Wer früher im Winter großflächig Streugut ausbringen wollte, hatte zwei Möglichkeiten: hydraulisch oder mechanisch angetriebene Streumaschinen. Die dazugehörigen Trägerfahrzeuge mit Hydraulikantrieb oder Gelenkwelle sind oft wartungsintensiv und auch verhältnismäßig teuer – zu teuer für viele Kommunen oder Betriebe. Demzufolge musste vielerorts per Hand gestreut werden – mit unbefriedigenden Folgen: großer Materialverbrauch, ungleiche Verteilung und nicht zuletzt eine hohe Belastung des Personals. Der Ruf nach einer kostengünstigen Alternative wurde laut.
Neue Nische

Der „MiniVario“ verstreut Dünger oder Schneckenkorn auch auf der schmalen Fläche zwischen Weinreben
Die Lösung kam von LEHNER Agrar. Vor über zehn Jahren begann das Familienunternehmen damit, aufsetzbare Streumaschinen für so gut wie alle Fahrzeugtypen zu entwickeln, vom kleinen Quad über den herkömmlichen Pkw bis hin zum ausgewachsenen Feuerwehrwagen. Dabei hatte sich der Betrieb am Rande der Ostalb in Baden-Württemberg eigentlich auf den Handel von Saatgut, Dünger und Pflanzenschutzmittel spezialisiert. Der Schwenk zum Tüfteln und Knobeln lässt sich aber ganz schwäbisch-pragmatisch begründen: Das Kerngeschäft von LEHNER Agrar unterliegt starken saisonalen Schwankungen, im Winter führte das regelmäßig zu einer geringen Arbeitsauslastung. Als die Geschäftsführung eher zufällig auf das Potenzial von handlichen Streumaschinen aufmerksam wurde, beschloss sie, Pionierarbeit auf diesem Gebiet zu leisten. Das Unternehmen schlug so zwei Fliegen mit einer Klappe: Vollzeitbeschäftigung für die Belegschaft und Erschließung eines neuen, lukrativen Geschäftsfelds.

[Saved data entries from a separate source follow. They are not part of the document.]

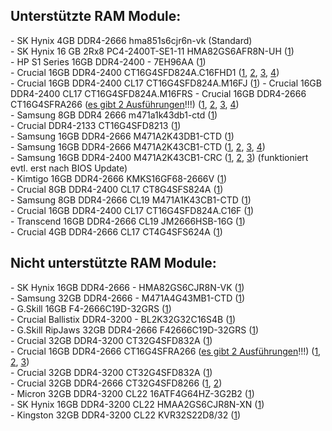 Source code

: ## Unterstützte RAM Module:  
\- SK Hynix 4GB DDR4-2666 hma851s6cjr6n-vk (Standard)  
\- SK Hynix 16 GB 2Rx8 PC4-2400T-SE1-11 HMA82GS6AFR8N-UH ([1](https://www.mydealz.de/comments/permalink/37572566))  
\- HP S1 Series 16GB DDR4-2400 - 7EH96AA ([1](https://www.mydealz.de/comments/permalink/37765201))  
\- Crucial 16GB DDR4-2400 CT16G4SFD824A.C16FHD1 ([1](https://www.mydealz.de/comments/permalink/37684907), [2](https://www.mydealz.de/comments/permalink/37698423), [3](https://www.mydealz.de/comments/permalink/37736092), [4](https://www.mydealz.de/comments/permalink/37758713))  
\- Crucial 16GB DDR4-2400 CL17 CT16G4SFD824A.M16FJ ([1](https://www.mydealz.de/comments/permalink/37868599))
\- Crucial 16GB DDR4-2400 CL17 CT16G4SFD824A.M16FRS
\- Crucial 16GB DDR4-2666 CT16G4SFRA266 ([es gibt 2 Ausführungen](https://www.mydealz.de/comments/permalink/37675998)!!!) ([1](https://www.mydealz.de/comments/permalink/37454722), [2](https://www.mydealz.de/comments/permalink/37657476), [3](https://www.mydealz.de/comments/permalink/37674082), [4](https://www.mydealz.de/comments/permalink/37710822))  
\- Samsung 8GB DDR4 2666 m471a1k43db1-ctd ([1](https://www.mydealz.de/comments/permalink/37673934))  
\- Crucial DDR4-2133 CT16G4SFD8213 ([1](https://www.mydealz.de/comments/permalink/37675240))  
\- Samsung 16GB DDR4-2666 M471A2K43DB1-CTD ([1](https://www.mydealz.de/comments/permalink/37675240))  
\- Samsung 16GB DDR4-2666 M471A2K43CB1-CTD ([1](https://www.mydealz.de/comments/permalink/37675240), [2](https://www.mydealz.de/comments/permalink/37737205), [3](https://www.mydealz.de/comments/permalink/38169890), [4](https://www.mydealz.de/comments/permalink/38173450))  
\- Samsung 16GB DDR4-2400 M471A2K43CB1-CRC ([1](https://www.mydealz.de/comments/permalink/37675240), [2](https://www.mydealz.de/comments/permalink/37775352), [3](https://www.mydealz.de/comments/permalink/37812712)) (funktioniert evtl. erst nach BIOS Update)  
\- Kimtigo 16GB DDR4-2666 KMKS16GF68-2666V ([1](https://www.mydealz.de/comments/permalink/37675240))  
\- Crucial 8GB DDR4-2400 CL17 CT8G4SFS824A ([1](https://www.mydealz.de/comments/permalink/37711950))  
\- Samsung 8GB DDR4-2666 CL19 M471A1K43CB1-CTD ([1](https://www.mydealz.de/comments/permalink/37758713))  
\- Crucial 16GB DDR4-2400 CL17 CT16G4SFD824A.C16F ([1](https://www.mydealz.de/comments/permalink/37758713))  
\- Transcend 16GB DDR4-2666 CL19 JM2666HSB-16G ([1](https://www.mydealz.de/comments/permalink/37868599))  
\- Crucial 4GB DDR4-2666 CL17 CT4G4SFS624A ([1](https://www.mydealz.de/comments/permalink/37875518))  

## Nicht unterstützte RAM Module:  
\- SK Hynix 16GB DDR4-2666 - HMA82GS6CJR8N-VK ([1](https://www.mydealz.de/comments/permalink/37716743))  
\- Samsung 32GB DDR4-2666 - M471A4G43MB1-CTD ([1](https://www.mydealz.de/comments/permalink/37620818))  
\- G.Skill 16GB F4-2666C19D-32GRS ([1](https://www.mydealz.de/comments/permalink/37621227))  
\- Crucial Ballistix DDR4-3200 - BL2K32G32C16S4B ([1](https://www.mydealz.de/comments/permalink/37621382))  
\- G.Skill RipJaws 32GB DDR4-2666 F42666C19D-32GRS ([1](https://www.mydealz.de/comments/permalink/37621219))  
\- Crucial 32GB DDR4-3200 CT32G4SFD832A ([1](https://www.mydealz.de/comments/permalink/37660073))  
\- Crucial 16GB DDR4-2666 CT16G4SFRA266 ([es gibt 2 Ausführungen](https://www.mydealz.de/comments/permalink/37675998)!!!) ([1](https://www.mydealz.de/comments/permalink/37684741), [2](https://www.mydealz.de/comments/permalink/37684700), [3](https://www.mydealz.de/comments/permalink/37702741))  
\- Crucial 32GB DDR4-3200 CT32G4SFD832A ([1](https://www.mydealz.de/comments/permalink/37660093))  
\- Crucial 32GB DDR4-2666 CT32G4SFD8266 ([1](https://www.mydealz.de/comments/permalink/37671092), [2](https://www.mydealz.de/comments/permalink/37835112))  
\- Micron 32GB DDR4-3200 CL22 16ATF4G64HZ-3G2B2 ([1](https://www.mydealz.de/comments/permalink/37758713))  
\- SK Hynix 16GB DDR4-3200 CL22 HMAA2GS6CJR8N-XN ([1](https://www.mydealz.de/comments/permalink/37758713))  
\- Kingston 32GB DDR4-3200 CL22 KVR32S22D8/32 ([1](https://www.mydealz.de/comments/permalink/37758088))  

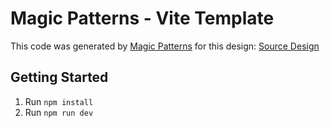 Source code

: # Magic Patterns - Vite Template

This code was generated by [Magic Patterns](https://magicpatterns.com) for this design: [Source Design](https://magicpatterns.com/c/kw2cfkhmnfr9tf6trsgq7d)

## Getting Started

1. Run `npm install`
2. Run `npm run dev`
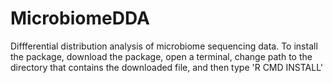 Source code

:# MicrobiomeDDA
Diffferential distribution analysis of microbiome sequencing data. To install the package, download the package, open a terminal, change path to the directory that contains the downloaded file, and then type 'R CMD INSTALL'
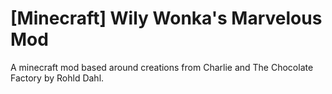 # [Minecraft] Wily Wonka's Marvelous Mod
A minecraft mod based around creations from Charlie and The Chocolate Factory by Rohld Dahl.

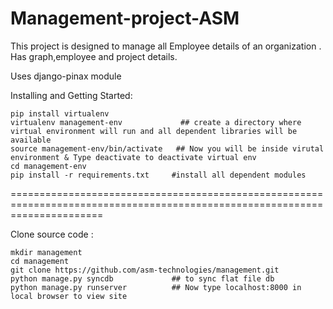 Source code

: Management-project-ASM 
=====================

This project is designed to manage all Employee details of an organization . Has graph,employee and project details.

Uses django-pinax module


Installing and Getting Started:

    pip install virtualenv
    virtualenv management-env             ## create a directory where virtual environment will run and all dependent libraries will be available
    source management-env/bin/activate   ## Now you will be inside virutal environment & Type deactivate to deactivate virtual env
    cd management-env
    pip install -r requirements.txt     #install all dependent modules
    
============================================================================================================================

Clone source code :
	
	mkdir management
	cd management
	git clone https://github.com/asm-technologies/management.git
	python manage.py syncdb				## to sync flat file db
	python manage.py runserver		    ## Now type localhost:8000 in local browser to view site
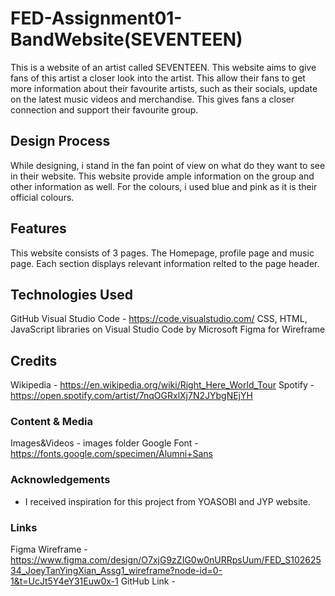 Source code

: # FED-Assignment01-BandWebsite(SEVENTEEN)

This is a website of an artist called SEVENTEEN. This website aims to give fans of this artist a closer look into the artist. This allow their fans to get more information about their favourite artists, such as their socials, update on the latest music videos and merchandise. This gives fans a closer connection and support their favourite group.
 
## Design Process

While designing, i stand in the fan point of view on what do they want to see in their website. This website provide ample information on the group and other information as well. For the colours, i used blue and pink as it is their official colours.


## Features

This website consists of 3 pages. The Homepage, profile page and music page. Each section displays relevant information relted to the page header.


## Technologies Used

GitHub
Visual Studio Code - https://code.visualstudio.com/
CSS, HTML, JavaScript libraries on Visual Studio Code by Microsoft
Figma for Wireframe


## Credits

Wikipedia - https://en.wikipedia.org/wiki/Right_Here_World_Tour
Spotify - https://open.spotify.com/artist/7nqOGRxlXj7N2JYbgNEjYH



### Content & Media

Images&Videos - images folder
Google Font - https://fonts.google.com/specimen/Alumni+Sans


### Acknowledgements

- I received inspiration for this project from YOASOBI and JYP website.

### Links
Figma Wireframe - https://www.figma.com/design/O7xjG9zZIG0w0nURRpsUum/FED_S10262534_JoeyTanYingXian_Assg1_wireframe?node-id=0-1&t=UcJt5Y4eY31Euw0x-1
GitHub Link - 
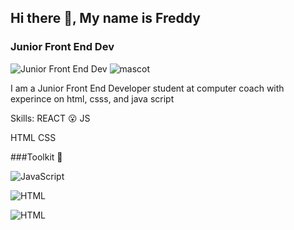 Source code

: ## Hi there 👋, My name is Freddy
### Junior Front End Dev
![Junior Front End Dev](https://i.pinimg.com/originals/ae/56/d1/ae56d10f023f455739a635e435732a94.gif)
![mascot](https://user-images.githubusercontent.com/5713670/87202985-820dcb80-c2b6-11ea-9f56-7ec461c497c3.gif)

I am a Junior Front End Developer student at computer coach with experince on html, csss, and java script

Skills: 
REACT 😮
JS

HTML 
CSS

###Toolkit 🧰

![JavaScript](https://cdn.iconscout.com/icon/free/png-256/javascript-2038874-1720087.png)

![HTML](https://iconscout.com/icon/html5-42)

![HTML](https://iconscout.com/icon/css3-8)

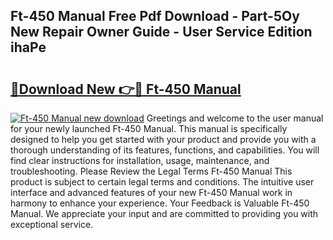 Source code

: ## Ft-450 Manual Free Pdf Download - Part-5Oy New Repair Owner Guide - User Service Edition ihaPe

# <h2><a href="http://bc25185.oget.top/?id=Ft-450+Manual">🔗Download New 👉🔴 Ft-450 Manual</a></h2>

[![Ft-450 Manual new download](https://i.imgur.com/5g1atiW.png)](http://bc25185.oget.top/?id=Ft-450+Manual)
Greetings and welcome to the user manual for your newly launched Ft-450 Manual. This manual is specifically designed to help you get started with your product and provide you with a thorough understanding of its features, functions, and capabilities. You will find clear instructions for installation, usage, maintenance, and troubleshooting. Please Review the Legal Terms Ft-450 Manual This product is subject to certain legal terms and conditions. The intuitive user interface and advanced features of your new Ft-450 Manual work in harmony to enhance your experience. Your Feedback is Valuable Ft-450 Manual. We appreciate your input and are committed to providing you with exceptional service.
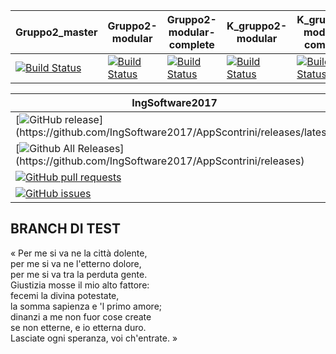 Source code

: | Gruppo2_master  | Gruppo2-modular | Gruppo2-modular-complete | K_gruppo2-modular | K_gruppo2-modular-complete |
| ------------- | ------------- | ------------- | -------------| ------------- |
| [![Build Status](https://travis-ci.org/IngSoftware2017/AppScontrini.svg?branch=gruppo2_master)](https://travis-ci.org/IngSoftware2017/AppScontrini) | [![Build Status](https://travis-ci.org/IngSoftware2017/AppScontrini.svg?branch=gruppo2-modular)](https://travis-ci.org/IngSoftware2017/AppScontrini) | [![Build Status](https://travis-ci.org/IngSoftware2017/AppScontrini.svg?branch=gruppo2-modular-complete)](https://travis-ci.org/IngSoftware2017/AppScontrini) | [![Build Status](https://travis-ci.org/Kraktun/AppScontrini.svg?branch=gruppo2-modular)](https://travis-ci.org/Kraktun/AppScontrini) | [![Build Status](https://travis-ci.org/Kraktun/AppScontrini.svg?branch=gruppo2-modular-complete)](https://travis-ci.org/Kraktun/AppScontrini) |

| IngSoftware2017  |  Kraktun  |
| ------------- | ------------- |
| [![GitHub release](https://img.shields.io/github/release/IngSoftware2017/AppScontrini.svg?)](https://github.com/IngSoftware2017/AppScontrini/releases/latest) | [![GitHub release](https://img.shields.io/github/release/Kraktun/AppScontrini.svg?)](https://github.com/Kraktun/AppScontrini/releases/latest) |      
| [![Github All Releases](https://img.shields.io/github/downloads/IngSoftware2017/AppScontrini/total.svg?)](https://github.com/IngSoftware2017/AppScontrini/releases) | [![Github All Releases](https://img.shields.io/github/downloads/Kraktun/AppScontrini/total.svg?)](https://github.com/Kraktun/AppScontrini/releases) |      
| [![GitHub pull requests](https://img.shields.io/github/issues-pr/IngSoftware2017/AppScontrini.svg)](https://github.com/IngSoftware2017/AppScontrini/pulls) | [![GitHub pull requests](https://img.shields.io/github/issues-pr/Kraktun/AppScontrini.svg)](https://github.com/Kraktun/AppScontrini/pulls) |    
| [![GitHub issues](https://img.shields.io/github/issues/IngSoftware2017/AppScontrini.svg)](https://github.com/IngSoftware2017/AppScontrini/issues) | [![GitHub issues](https://img.shields.io/github/issues/Kraktun/AppScontrini.svg)](https://github.com/Kraktun/AppScontrini/issues) |     
 
 
## BRANCH DI TEST
« Per me si va ne la città dolente,  
per me si va ne l'etterno dolore,  
per me si va tra la perduta gente.  
Giustizia mosse il mio alto fattore:    
fecemi la divina potestate,  
la somma sapienza e 'l primo amore;  
dinanzi a me non fuor cose create  
se non etterne, e io etterna duro.  
Lasciate ogni speranza, voi ch'entrate. »  

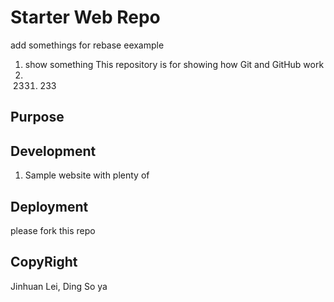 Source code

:# Starter Web Repo
add somethings for rebase eexample
1. show something
This repository is for showing how Git and GitHub work
1. 2331. 233
## Purpose
## Development
1. Sample website with plenty of
## Deployment
please fork this repo
## CopyRight
Jinhuan Lei, Ding So ya
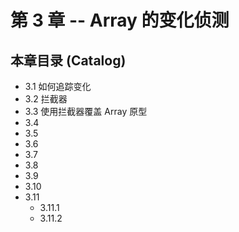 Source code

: # 第 3 章 -- Array 的变化侦测

## 本章目录 (Catalog)
- 3.1 如何追踪变化
- 3.2 拦截器
- 3.3 使用拦截器覆盖 Array 原型
- 3.4 
- 3.5 
- 3.6 
- 3.7  
- 3.8  
- 3.9  
- 3.10  
- 3.11
    + 3.11.1
    + 3.11.2  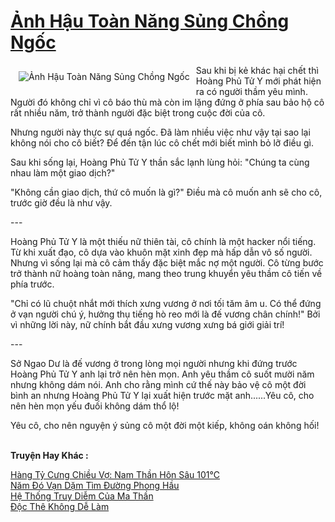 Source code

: <a href="https://utruyen.com/truyen/anh-hau-toan-nang-sung-chong-ngoc/17362/" title="Ảnh Hậu Toàn Năng Sủng Chồng Ngốc"><h1>Ảnh Hậu Toàn Năng Sủng Chồng Ngốc</h1></a><div style="display:table"><img align="right" style="float: left; padding: 10px;" src="https://utruyen.com/images/story/200x260/anh-hau-toan-nang-sung-chong-ngoc.jpg" alt="Ảnh Hậu Toàn Năng Sủng Chồng Ngốc">Sau khi bị kẻ khác hại chết thì Hoàng Phủ Tử Y mới phát hiện ra có người thầm yêu mình. Người đó không chỉ vì cô báo thù mà còn im lặng đứng ở phía sau bảo hộ cô rất nhiều năm, trở thành người đặc biệt trong cuộc đời của cô.<p></p>Nhưng người này thực sự quá ngốc. Đã làm nhiều việc như vậy tại sao lại không nói cho cô biết? Để đến tận lúc cô chết mới biết mình bỏ lỡ điều gì.<p></p>Sau khi sống lại, Hoàng Phủ Tử Y thần sắc lạnh lùng hỏi: "Chúng ta cùng nhau làm một giao dịch?"<p></p>"Không cần giao dịch, thứ cô muốn là gì?" Điều mà cô muốn anh sẽ cho cô, trước giờ đều là như vậy.<p></p>---<p></p>Hoàng Phủ Tử Y là một thiếu nữ thiên tài, cô chính là một hacker nổi tiếng. Từ khi xuất đạo, cô dựa vào khuôn mặt xinh đẹp mà hấp dẫn vô số người. Nhưng vì sống lại mà cô cảm thấy đặc biệt mắc nợ một người. Cô từng bước trở thành nữ hoàng toàn năng, mang theo trung khuyển yêu thầm cô tiến về phía trước.<p></p>"Chỉ có lũ chuột nhắt mới thích xưng vương ở nơi tối tăm âm u. Có thể đứng ở vạn người chú ý, hưởng thụ tiếng hò reo mới là đế vương chân chính!" Bởi vì những lời này, nữ chính bắt đầu xưng vương xưng bá giới giải trí!<p></p>---<p></p>Sở Ngao Dư là đế vương ở trong lòng mọi người nhưng khi đứng trước Hoàng Phủ Tử Y anh lại trở nên hèn mọn. Anh yêu thầm cô suốt mười năm nhưng không dám nói. Anh cho rằng mình cứ thế này bảo vệ cô một đời bình an nhưng Hoàng Phủ Tử Y lại xuất hiện trước mặt anh......Yêu cô, cho nên hèn mọn yếu đuối không dám thổ lộ!<p></p>Yêu cô, cho nên nguyện ý sủng cô một đời một kiếp, không oán không hối!</div><p><br><b>Truyện Hay Khác :</b></p><a href="https://utruyen.com/truyen/hang-ty-cung-chieu-vo-nam-than-hon-sau-101/17398/" alt="Hàng Tỷ Cưng Chiều Vợ: Nam Thần Hôn Sâu 101℃">Hàng Tỷ Cưng Chiều Vợ: Nam Thần Hôn Sâu 101℃</a><br/><a href="https://truyenngontinhay.wordpress.com/2019/10/03/nam-do-van-dam-tim-duong-phong-hau/" alt="Năm Đó Vạn Dặm Tìm Đường Phong Hầu">Năm Đó Vạn Dặm Tìm Đường Phong Hầu</a><br/><a href="https://www.flickr.com/photos/184340401@N07/48819248882/" alt="Hệ Thống Truy Diễm Của Ma Thần">Hệ Thống Truy Diễm Của Ma Thần</a><br/><a href="https://github.com/quanluxury/ngontinhhot/tree/master/truyenhay/19082/" alt="Độc Thê Không Dễ Làm">Độc Thê Không Dễ Làm</a><br/> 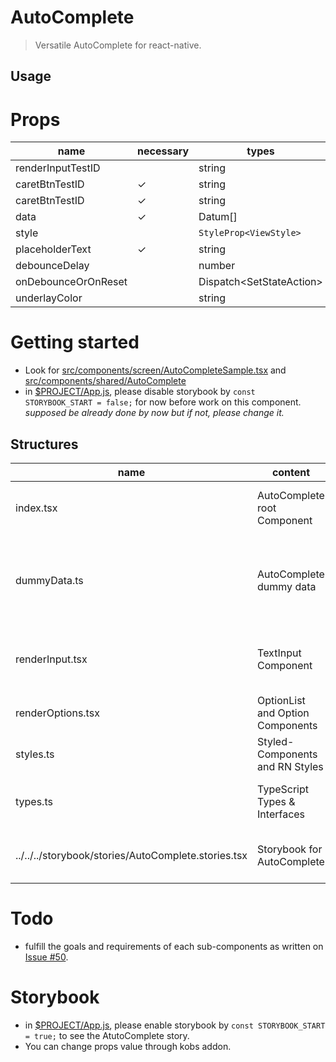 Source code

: # AutoComplete

> Versatile AutoComplete for react-native.

## Usage

# Props

| name                | necessary | types                            | default            |
| ------------------- | --------- | -------------------------------- | ------------------ |
| renderInputTestID   |           | string                           | `RenderInput_test` |
| caretBtnTestID      | ✓         | string                           | `CaretBtn_test`    |
| caretBtnTestID      | ✓         | string                           | `CaretBtn_test`    |
| data                | ✓         | Datum[]                          | `dummyData`        |
| style               |           | `StyleProp<ViewStyle>`           | `undefined`        |
| placeholderText     | ✓         | string                           | `search...`        |
| debounceDelay       |           | number                           | `400`              |
| onDebounceOrOnReset |           | Dispatch<SetStateAction<string>> | `undefined`        |
| underlayColor       |           | string                           | `black`            |

# Getting started

- Look for [src/components/screen/AutoCompleteSample.tsx](https://github.com/marsinearth/dooboo-ui-native/blob/feat%2FautoComplete/src/components/screen/AutoCompleteSample.tsx) and [src/components/shared/AutoComplete](https://github.com/marsinearth/dooboo-ui-native/tree/feat%2FautoComplete/src/components/shared/AutoComplete)
- in [\$PROJECT/App.js](https://github.com/marsinearth/dooboo-ui-native/blob/feat%2FautoComplete/App.js#L9), please disable storybook by `const STORYBOOK_START = false;` for now before work on this component.
  _supposed be already done by now but if not, please change it._

## Structures

| name                                                  | content                            | features                                                                         |
| ----------------------------------------------------- | ---------------------------------- | -------------------------------------------------------------------------------- |
| index.tsx                                             | AutoComplete root Component        | props from outside of the components, overall logic                              |
| dummyData.ts                                          | AutoComplete dummy data            | dummy data with types of Datum[], contains country info starting with letter 'A' |
| renderInput.tsx                                       | TextInput Component                | textInput for search, clear, match, placeholder animation                        |
| renderOptions.tsx                                     | OptionList and Option Components   | FlatList for searchItems                                                         |
| styles.ts                                             | Styled-Components and RN Styles    | styles                                                                           |
| types.ts                                              | TypeScript Types & Interfaces      | types for props, state, func params, etc.                                        |
| ../../../storybook/stories/AutoComplete.stories.tsx   | Storybook for AutoComplete         | visual testing / documentation of the component                                  |

# Todo

- fulfill the goals and requirements of each sub-components as written on [Issue #50](https://github.com/dooboolab/dooboo-ui-native/issues/50).

# Storybook

- in [\$PROJECT/App.js](https://github.com/marsinearth/dooboo-ui-native/blob/feat%2FautoComplete/App.js#L9), please enable storybook by `const STORYBOOK_START = true;` to see the AtutoComplete story.
- You can change props value through kobs addon.
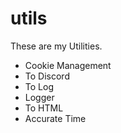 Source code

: # utils
 

 These are my Utilities.
- Cookie Management
- To Discord
- To Log
- Logger
- To HTML
- Accurate Time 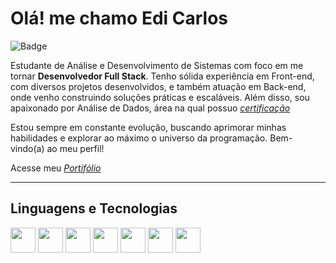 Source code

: # Olá! me chamo Edi Carlos

![Badge](https://img.shields.io/badge/Desenvolvedor-blue)

Estudante de Análise e Desenvolvimento de Sistemas com foco em me tornar **Desenvolvedor Full Stack**.
Tenho sólida experiência em Front-end, com diversos projetos desenvolvidos, e também atuação em Back-end, onde venho construindo soluções práticas e escaláveis. Além disso, sou apaixonado por Análise de Dados, área na qual possuo [*certificação*](https://www.credly.com/badges/a5af62f4-8f9d-4baf-a4b0-09d067db30a6/linked_in_profile)

Estou sempre em constante evolução, buscando aprimorar minhas habilidades e explorar ao máximo o universo da programação. Bem-vindo(a) ao meu perfil!

Acesse meu [*Portifólio*](https://ediicarllos.github.io/portifoliov1)

---

## Linguagens e Tecnologias

<img src="https://cdn.jsdelivr.net/gh/devicons/devicon/icons/html5/html5-original.svg" width="40" height="40"/> <img src="https://cdn.jsdelivr.net/gh/devicons/devicon/icons/css3/css3-original.svg" width="40" height="40"/> <img src="https://cdn.jsdelivr.net/gh/devicons/devicon/icons/javascript/javascript-original.svg" width="40" height="40"/> <img src="https://cdn.jsdelivr.net/gh/devicons/devicon/icons/python/python-original.svg" width="40" height="40"/> <img src="https://cdn.jsdelivr.net/gh/devicons/devicon/icons/git/git-original.svg" width="40" height="40"/> <img src="https://cdn.jsdelivr.net/gh/devicons/devicon/icons/mysql/mysql-original.svg" width="40" height="40"/> <img src="https://cdn.jsdelivr.net/gh/devicons/devicon/icons/java/java-original.svg" width="40" height="40"/>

Auch der technische Ansatz ist pragmatisch. Die Streumaschine „POLARO“ nutzt einfach eine bereits im Fahrzeug vorhandene Energiequelle: elektrischen Strom. Sie holt sich ihre Kraft komplett per Bordspannungssteckdose aus der Lichtmaschine. So treibt sie einen Elektromotor an, der die Energie auf einen Drehteller überträgt. Dessen Drehgeschwindigkeit bestimmt die Flugweite des Streuguts. Der Anwender kann diesen Prozess stufenlos regulieren, um so schmale Gehwege genauso wie großflächige Parkplätze wirkungsvoll zu streuen.
Ausfallquote: null
Was in der Theorie ganz simpel klingt, brachte in der Entwicklung kleine Tücken mit sich. Der Elektromotor muss schließlich mit bis zu 3.000 Umdrehungen einiges leisten, darf dabei aber den Kreislauf des Trägerfahrzeugs nicht mit zu großen Strömen belasten. Eine 12-Volt-Autobatterie käme sonst schnell an ihre Grenzen.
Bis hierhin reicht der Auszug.